======== Records for the task

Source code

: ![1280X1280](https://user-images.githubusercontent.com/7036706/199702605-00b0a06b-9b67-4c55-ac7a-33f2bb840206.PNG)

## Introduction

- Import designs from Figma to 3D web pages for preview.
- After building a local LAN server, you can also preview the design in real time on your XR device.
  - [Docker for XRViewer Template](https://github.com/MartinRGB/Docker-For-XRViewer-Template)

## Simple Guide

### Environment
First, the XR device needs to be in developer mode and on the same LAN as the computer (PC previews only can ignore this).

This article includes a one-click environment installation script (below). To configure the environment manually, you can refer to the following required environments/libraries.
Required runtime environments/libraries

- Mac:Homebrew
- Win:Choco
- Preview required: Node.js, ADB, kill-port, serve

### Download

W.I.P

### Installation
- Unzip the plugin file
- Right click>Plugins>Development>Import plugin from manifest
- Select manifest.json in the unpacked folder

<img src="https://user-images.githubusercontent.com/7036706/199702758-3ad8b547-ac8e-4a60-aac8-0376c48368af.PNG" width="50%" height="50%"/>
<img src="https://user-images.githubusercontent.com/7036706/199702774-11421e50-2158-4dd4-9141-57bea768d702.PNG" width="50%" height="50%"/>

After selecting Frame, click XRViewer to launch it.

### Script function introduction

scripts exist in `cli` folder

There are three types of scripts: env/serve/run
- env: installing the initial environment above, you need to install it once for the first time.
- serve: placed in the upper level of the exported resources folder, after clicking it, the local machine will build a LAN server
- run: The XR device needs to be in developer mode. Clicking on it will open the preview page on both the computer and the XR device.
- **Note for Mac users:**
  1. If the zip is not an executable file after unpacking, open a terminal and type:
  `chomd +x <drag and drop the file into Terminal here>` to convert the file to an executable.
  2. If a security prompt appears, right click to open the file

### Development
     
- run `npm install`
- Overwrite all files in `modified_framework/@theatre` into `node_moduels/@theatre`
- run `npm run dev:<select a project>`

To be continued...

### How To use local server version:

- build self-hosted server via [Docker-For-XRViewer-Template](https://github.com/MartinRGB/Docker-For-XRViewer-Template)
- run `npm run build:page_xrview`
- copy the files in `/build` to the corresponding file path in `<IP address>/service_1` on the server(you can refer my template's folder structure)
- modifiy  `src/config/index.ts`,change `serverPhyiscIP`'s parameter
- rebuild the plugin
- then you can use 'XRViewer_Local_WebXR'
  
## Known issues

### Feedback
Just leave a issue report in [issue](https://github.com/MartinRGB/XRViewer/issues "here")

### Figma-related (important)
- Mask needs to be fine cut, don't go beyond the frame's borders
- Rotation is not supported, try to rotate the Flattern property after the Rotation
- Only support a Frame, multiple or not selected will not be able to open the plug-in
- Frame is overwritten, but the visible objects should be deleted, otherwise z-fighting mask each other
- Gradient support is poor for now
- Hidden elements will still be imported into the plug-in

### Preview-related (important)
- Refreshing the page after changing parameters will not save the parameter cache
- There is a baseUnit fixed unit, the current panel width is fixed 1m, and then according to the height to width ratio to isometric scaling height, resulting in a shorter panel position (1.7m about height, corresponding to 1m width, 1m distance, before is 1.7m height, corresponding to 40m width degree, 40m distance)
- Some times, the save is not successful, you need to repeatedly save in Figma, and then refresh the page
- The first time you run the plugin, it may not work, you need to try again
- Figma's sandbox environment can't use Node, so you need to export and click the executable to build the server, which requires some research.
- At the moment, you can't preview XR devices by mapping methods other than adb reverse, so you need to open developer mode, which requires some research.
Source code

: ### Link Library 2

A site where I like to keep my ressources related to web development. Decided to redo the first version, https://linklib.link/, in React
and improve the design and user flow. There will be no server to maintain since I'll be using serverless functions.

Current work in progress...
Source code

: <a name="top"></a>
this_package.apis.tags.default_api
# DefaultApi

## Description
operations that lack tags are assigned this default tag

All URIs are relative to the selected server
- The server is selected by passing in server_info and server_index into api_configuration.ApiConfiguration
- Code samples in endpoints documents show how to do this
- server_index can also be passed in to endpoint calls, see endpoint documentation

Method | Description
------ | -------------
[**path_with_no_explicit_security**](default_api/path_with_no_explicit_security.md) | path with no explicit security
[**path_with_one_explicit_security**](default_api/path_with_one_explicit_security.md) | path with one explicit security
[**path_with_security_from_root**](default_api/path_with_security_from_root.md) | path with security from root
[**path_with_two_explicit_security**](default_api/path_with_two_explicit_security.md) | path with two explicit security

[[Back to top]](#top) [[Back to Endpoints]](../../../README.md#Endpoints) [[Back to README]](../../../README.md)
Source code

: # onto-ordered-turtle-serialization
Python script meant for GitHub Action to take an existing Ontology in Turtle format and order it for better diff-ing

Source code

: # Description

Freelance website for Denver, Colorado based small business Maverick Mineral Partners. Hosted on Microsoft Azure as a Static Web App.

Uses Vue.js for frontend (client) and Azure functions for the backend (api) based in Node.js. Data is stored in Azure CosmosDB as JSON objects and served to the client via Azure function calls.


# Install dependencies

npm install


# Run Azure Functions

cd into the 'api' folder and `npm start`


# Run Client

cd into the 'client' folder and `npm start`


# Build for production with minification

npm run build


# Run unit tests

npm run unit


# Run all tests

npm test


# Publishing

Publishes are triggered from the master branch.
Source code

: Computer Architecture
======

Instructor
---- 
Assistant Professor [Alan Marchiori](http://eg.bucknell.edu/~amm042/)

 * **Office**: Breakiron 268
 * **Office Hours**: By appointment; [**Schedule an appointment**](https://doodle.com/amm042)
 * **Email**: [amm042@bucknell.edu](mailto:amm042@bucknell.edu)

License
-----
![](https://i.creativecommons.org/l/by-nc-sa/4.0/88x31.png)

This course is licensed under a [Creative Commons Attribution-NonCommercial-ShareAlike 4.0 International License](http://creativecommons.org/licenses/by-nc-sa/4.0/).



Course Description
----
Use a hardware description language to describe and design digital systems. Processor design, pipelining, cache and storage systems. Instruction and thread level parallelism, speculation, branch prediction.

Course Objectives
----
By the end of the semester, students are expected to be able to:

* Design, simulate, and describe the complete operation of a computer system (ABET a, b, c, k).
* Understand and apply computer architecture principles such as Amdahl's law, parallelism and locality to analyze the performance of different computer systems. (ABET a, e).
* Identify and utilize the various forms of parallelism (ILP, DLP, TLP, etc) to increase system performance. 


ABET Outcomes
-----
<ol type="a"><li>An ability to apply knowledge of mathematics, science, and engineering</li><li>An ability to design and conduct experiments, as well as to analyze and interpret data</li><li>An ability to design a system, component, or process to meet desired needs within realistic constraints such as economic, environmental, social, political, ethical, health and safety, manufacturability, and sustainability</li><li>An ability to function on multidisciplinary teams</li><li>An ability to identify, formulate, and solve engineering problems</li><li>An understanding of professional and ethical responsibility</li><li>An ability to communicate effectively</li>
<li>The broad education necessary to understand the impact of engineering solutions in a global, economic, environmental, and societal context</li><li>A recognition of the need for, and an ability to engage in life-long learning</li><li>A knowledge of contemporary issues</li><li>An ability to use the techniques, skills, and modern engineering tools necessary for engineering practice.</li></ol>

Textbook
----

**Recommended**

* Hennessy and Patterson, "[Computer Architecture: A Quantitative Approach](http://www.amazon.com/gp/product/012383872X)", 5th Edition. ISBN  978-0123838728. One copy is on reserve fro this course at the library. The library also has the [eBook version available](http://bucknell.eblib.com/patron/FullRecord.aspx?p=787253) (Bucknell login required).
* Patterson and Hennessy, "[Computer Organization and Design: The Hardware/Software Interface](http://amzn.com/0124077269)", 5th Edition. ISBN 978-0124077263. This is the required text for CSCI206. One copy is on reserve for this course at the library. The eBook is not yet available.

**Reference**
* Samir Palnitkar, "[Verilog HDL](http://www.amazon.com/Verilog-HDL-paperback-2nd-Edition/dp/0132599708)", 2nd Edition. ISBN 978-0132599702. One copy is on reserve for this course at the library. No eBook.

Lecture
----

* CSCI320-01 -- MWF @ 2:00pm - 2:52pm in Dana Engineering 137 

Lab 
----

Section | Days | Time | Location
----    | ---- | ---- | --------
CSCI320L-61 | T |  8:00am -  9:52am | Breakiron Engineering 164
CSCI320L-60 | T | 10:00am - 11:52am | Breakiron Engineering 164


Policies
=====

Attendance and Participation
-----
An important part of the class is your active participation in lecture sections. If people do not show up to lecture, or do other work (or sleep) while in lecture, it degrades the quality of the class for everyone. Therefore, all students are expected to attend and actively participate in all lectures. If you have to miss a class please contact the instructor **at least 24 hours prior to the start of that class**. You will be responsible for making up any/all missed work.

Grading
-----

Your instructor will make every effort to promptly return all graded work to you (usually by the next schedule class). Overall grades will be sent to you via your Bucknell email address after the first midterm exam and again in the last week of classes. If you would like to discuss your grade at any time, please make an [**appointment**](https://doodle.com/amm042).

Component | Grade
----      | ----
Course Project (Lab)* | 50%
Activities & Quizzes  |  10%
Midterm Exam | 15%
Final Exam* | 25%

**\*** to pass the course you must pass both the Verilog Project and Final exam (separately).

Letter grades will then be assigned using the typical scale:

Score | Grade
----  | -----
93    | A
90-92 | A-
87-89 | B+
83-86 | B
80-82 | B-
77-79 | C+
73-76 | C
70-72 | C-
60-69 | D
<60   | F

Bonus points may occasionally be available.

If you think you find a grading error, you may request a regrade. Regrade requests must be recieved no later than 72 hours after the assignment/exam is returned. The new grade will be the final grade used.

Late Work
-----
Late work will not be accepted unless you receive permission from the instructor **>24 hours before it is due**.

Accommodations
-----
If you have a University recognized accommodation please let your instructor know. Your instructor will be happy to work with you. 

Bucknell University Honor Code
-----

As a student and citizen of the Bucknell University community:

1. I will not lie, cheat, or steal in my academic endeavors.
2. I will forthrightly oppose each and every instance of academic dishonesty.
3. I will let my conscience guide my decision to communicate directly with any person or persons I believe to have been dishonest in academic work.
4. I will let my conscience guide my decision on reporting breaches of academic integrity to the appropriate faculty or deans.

================

→ Task instructions
Lines containing the word "other" must be found in the data above and copied.

→ Task output
- Frame is overwritten, but the visible objects should be deleted, otherwise z-fighting mask each other
- At the moment, you can't preview XR devices by mapping methods other than adb reverse, so you need to open developer mode, which requires some research.
An important part of the class is your active participation in lecture sections. If people do not show up to lecture, or do other work (or sleep) while in lecture, it degrades the quality of the class for everyone. Therefore, all students are expected to attend and actively participate in all lectures. If you have to miss a class please contact the instructor **at least 24 hours prior to the start of that class**. You will be responsible for making up any/all missed work.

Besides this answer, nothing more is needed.